For every line below, output the text exactly and leave out images.

Stored dataset items
--

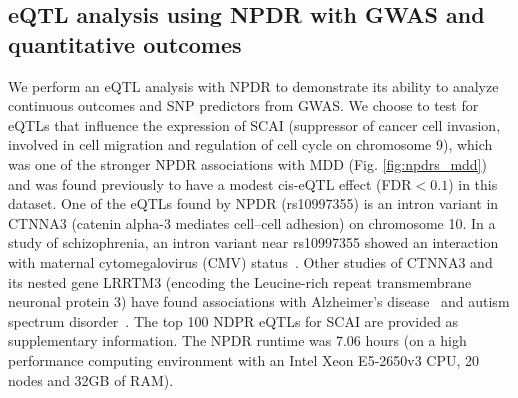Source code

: \documentclass{bioinfo}
\begin{document}
\subsection{eQTL analysis using NPDR with GWAS and quantitative outcomes}

We perform an eQTL analysis with NPDR to demonstrate its ability to analyze continuous outcomes and SNP predictors from GWAS.
We choose to test for eQTLs that influence the expression of SCAI (suppressor of cancer cell invasion, involved in cell migration and regulation of cell cycle on chromosome 9), which was one of the stronger NPDR associations with MDD (Fig. \ref{fig:npdrs_mdd}) and was found previously to have a modest cis-eQTL effect (FDR$<0.1$) in this dataset\cite{mostafavi14}.
One of the eQTLs found by NPDR (rs10997355) is an intron variant in CTNNA3 (catenin alpha-3 mediates cell–cell adhesion) on chromosome 10.
In a study of schizophrenia, an intron variant near rs10997355 showed an interaction with maternal cytomegalovirus (CMV) status~\cite{borglum2014genome}.
Other studies of CTNNA3 and its nested gene LRRTM3 (encoding the Leucine-rich repeat transmembrane neuronal protein 3) have found associations with Alzheimer's disease~\cite{miyashita2007genetic} and autism spectrum disorder~\cite{wang2009common}.
The top 100 NDPR eQTLs for SCAI are provided as supplementary information.
The NPDR runtime was 7.06 hours (on a high performance computing environment with an Intel Xeon E5-2650v3 CPU, 20 nodes and 32GB of RAM).
\end{document}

--

Response area –
Source code

: \documentclass{bioinfo}
\begin{document}
\subsection{eQTL analysis using NPDR with GWAS and quantitative outcomes}

We perform an eQTL analysis with NPDR to demonstrate its ability to analyze continuous outcomes and SNP predictors from GWAS.
We choose to test for eQTLs that influence the expression of SCAI (suppressor of cancer cell invasion, involved in cell migration and regulation of cell cycle on chromosome 9), which was one of the stronger NPDR associations with MDD (Fig. \ref{fig:npdrs_mdd}) and was found previously to have a modest cis-eQTL effect (FDR$<0.1$) in this dataset\cite{mostafavi14}.
One of the eQTLs found by NPDR (rs10997355) is an intron variant in CTNNA3 (catenin alpha-3 mediates cell–cell adhesion) on chromosome 10.
In a study of schizophrenia, an intron variant near rs10997355 showed an interaction with maternal cytomegalovirus (CMV) status~\cite{borglum2014genome}.
Other studies of CTNNA3 and its nested gene LRRTM3 (encoding the Leucine-rich repeat transmembrane neuronal protein 3) have found associations with Alzheimer's disease~\cite{miyashita2007genetic} and autism spectrum disorder~\cite{wang2009common}.
The top 100 NDPR eQTLs for SCAI are provided as supplementary information.
The NPDR runtime was 7.06 hours (on a high performance computing environment with an Intel Xeon E5-2650v3 CPU, 20 nodes and 32GB of RAM).
\end{document}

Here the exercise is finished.